Set down, word for word, only the lines from the start of the records through the line bearing "That's better, isn't"; include no pictures.

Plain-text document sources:

◆ ◆ ◆ ◆

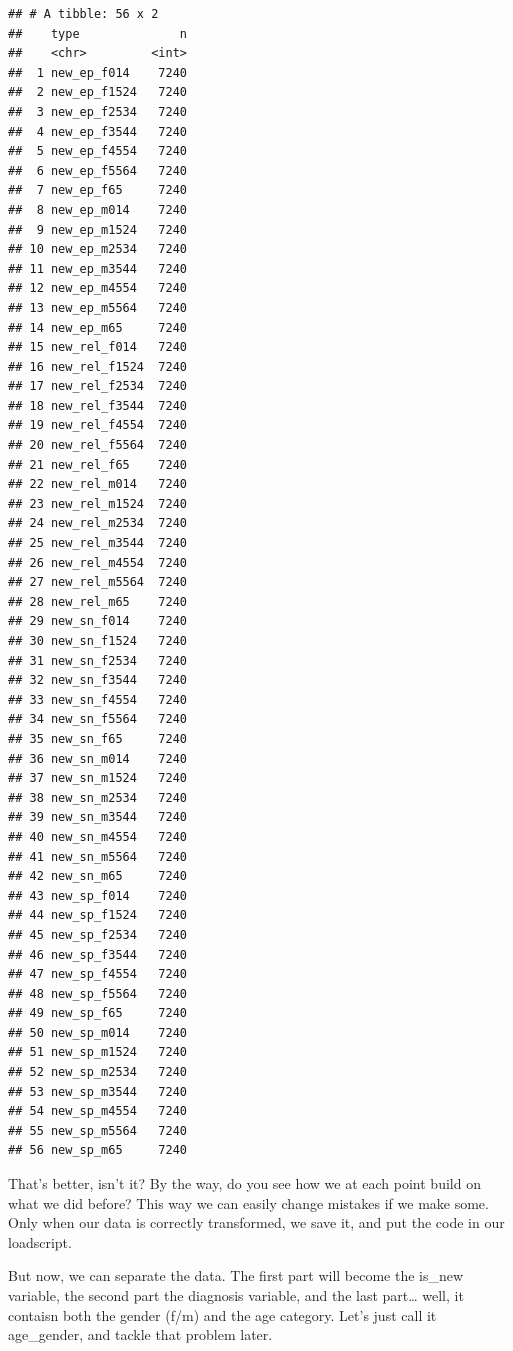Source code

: \documentclass[]{tufte-book}
\newenvironment{Shaded}{}{}
\newcommand{\DataTypeTok}[1]{\textcolor[rgb]{0.56,0.13,0.00}{#1}}
\newcommand{\KeywordTok}[1]{\textcolor[rgb]{0.00,0.44,0.13}{\textbf{#1}}}
\newcommand{\NormalTok}[1]{#1}
\newcommand{\OperatorTok}[1]{\textcolor[rgb]{0.40,0.40,0.40}{#1}}
\newcommand{\StringTok}[1]{\textcolor[rgb]{0.25,0.44,0.63}{#1}}
\begin{document}
\begin{verbatim}
## # A tibble: 56 x 2
##    type              n
##    <chr>         <int>
##  1 new_ep_f014    7240
##  2 new_ep_f1524   7240
##  3 new_ep_f2534   7240
##  4 new_ep_f3544   7240
##  5 new_ep_f4554   7240
##  6 new_ep_f5564   7240
##  7 new_ep_f65     7240
##  8 new_ep_m014    7240
##  9 new_ep_m1524   7240
## 10 new_ep_m2534   7240
## 11 new_ep_m3544   7240
## 12 new_ep_m4554   7240
## 13 new_ep_m5564   7240
## 14 new_ep_m65     7240
## 15 new_rel_f014   7240
## 16 new_rel_f1524  7240
## 17 new_rel_f2534  7240
## 18 new_rel_f3544  7240
## 19 new_rel_f4554  7240
## 20 new_rel_f5564  7240
## 21 new_rel_f65    7240
## 22 new_rel_m014   7240
## 23 new_rel_m1524  7240
## 24 new_rel_m2534  7240
## 25 new_rel_m3544  7240
## 26 new_rel_m4554  7240
## 27 new_rel_m5564  7240
## 28 new_rel_m65    7240
## 29 new_sn_f014    7240
## 30 new_sn_f1524   7240
## 31 new_sn_f2534   7240
## 32 new_sn_f3544   7240
## 33 new_sn_f4554   7240
## 34 new_sn_f5564   7240
## 35 new_sn_f65     7240
## 36 new_sn_m014    7240
## 37 new_sn_m1524   7240
## 38 new_sn_m2534   7240
## 39 new_sn_m3544   7240
## 40 new_sn_m4554   7240
## 41 new_sn_m5564   7240
## 42 new_sn_m65     7240
## 43 new_sp_f014    7240
## 44 new_sp_f1524   7240
## 45 new_sp_f2534   7240
## 46 new_sp_f3544   7240
## 47 new_sp_f4554   7240
## 48 new_sp_f5564   7240
## 49 new_sp_f65     7240
## 50 new_sp_m014    7240
## 51 new_sp_m1524   7240
## 52 new_sp_m2534   7240
## 53 new_sp_m3544   7240
## 54 new_sp_m4554   7240
## 55 new_sp_m5564   7240
## 56 new_sp_m65     7240
\end{verbatim}

That's better, isn't it? By the way, do you see how we at each point build on what we did before? This way we can easily change mistakes if we make some. Only when our data is correctly transformed, we save it, and put the code in our loadscript.

But now, we can separate the data. The first part will become the is\_new variable, the second part the diagnosis variable, and the last part\ldots{} well, it contaisn both the gender (f/m) and the age category. Let's just call it age\_gender, and tackle that problem later.

\begin{Shaded}
\end{Shaded}
\end{document}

◆ ◆ ◆ ◆

→ Task output:
Source code

: \documentclass[]{tufte-book}
\newenvironment{Shaded}{}{}
\newcommand{\DataTypeTok}[1]{\textcolor[rgb]{0.56,0.13,0.00}{#1}}
\newcommand{\KeywordTok}[1]{\textcolor[rgb]{0.00,0.44,0.13}{\textbf{#1}}}
\newcommand{\NormalTok}[1]{#1}
\newcommand{\OperatorTok}[1]{\textcolor[rgb]{0.40,0.40,0.40}{#1}}
\newcommand{\StringTok}[1]{\textcolor[rgb]{0.25,0.44,0.63}{#1}}
\begin{document}
\begin{verbatim}
## # A tibble: 56 x 2
##    type              n
##    <chr>         <int>
##  1 new_ep_f014    7240
##  2 new_ep_f1524   7240
##  3 new_ep_f2534   7240
##  4 new_ep_f3544   7240
##  5 new_ep_f4554   7240
##  6 new_ep_f5564   7240
##  7 new_ep_f65     7240
##  8 new_ep_m014    7240
##  9 new_ep_m1524   7240
## 10 new_ep_m2534   7240
## 11 new_ep_m3544   7240
## 12 new_ep_m4554   7240
## 13 new_ep_m5564   7240
## 14 new_ep_m65     7240
## 15 new_rel_f014   7240
## 16 new_rel_f1524  7240
## 17 new_rel_f2534  7240
## 18 new_rel_f3544  7240
## 19 new_rel_f4554  7240
## 20 new_rel_f5564  7240
## 21 new_rel_f65    7240
## 22 new_rel_m014   7240
## 23 new_rel_m1524  7240
## 24 new_rel_m2534  7240
## 25 new_rel_m3544  7240
## 26 new_rel_m4554  7240
## 27 new_rel_m5564  7240
## 28 new_rel_m65    7240
## 29 new_sn_f014    7240
## 30 new_sn_f1524   7240
## 31 new_sn_f2534   7240
## 32 new_sn_f3544   7240
## 33 new_sn_f4554   7240
## 34 new_sn_f5564   7240
## 35 new_sn_f65     7240
## 36 new_sn_m014    7240
## 37 new_sn_m1524   7240
## 38 new_sn_m2534   7240
## 39 new_sn_m3544   7240
## 40 new_sn_m4554   7240
## 41 new_sn_m5564   7240
## 42 new_sn_m65     7240
## 43 new_sp_f014    7240
## 44 new_sp_f1524   7240
## 45 new_sp_f2534   7240
## 46 new_sp_f3544   7240
## 47 new_sp_f4554   7240
## 48 new_sp_f5564   7240
## 49 new_sp_f65     7240
## 50 new_sp_m014    7240
## 51 new_sp_m1524   7240
## 52 new_sp_m2534   7240
## 53 new_sp_m3544   7240
## 54 new_sp_m4554   7240
## 55 new_sp_m5564   7240
## 56 new_sp_m65     7240
\end{verbatim}

That's better, isn't it? By the way, do you see how we at each point build on what we did before? This way we can easily change mistakes if we make some. Only when our data is correctly transformed, we save it, and put the code in our loadscript.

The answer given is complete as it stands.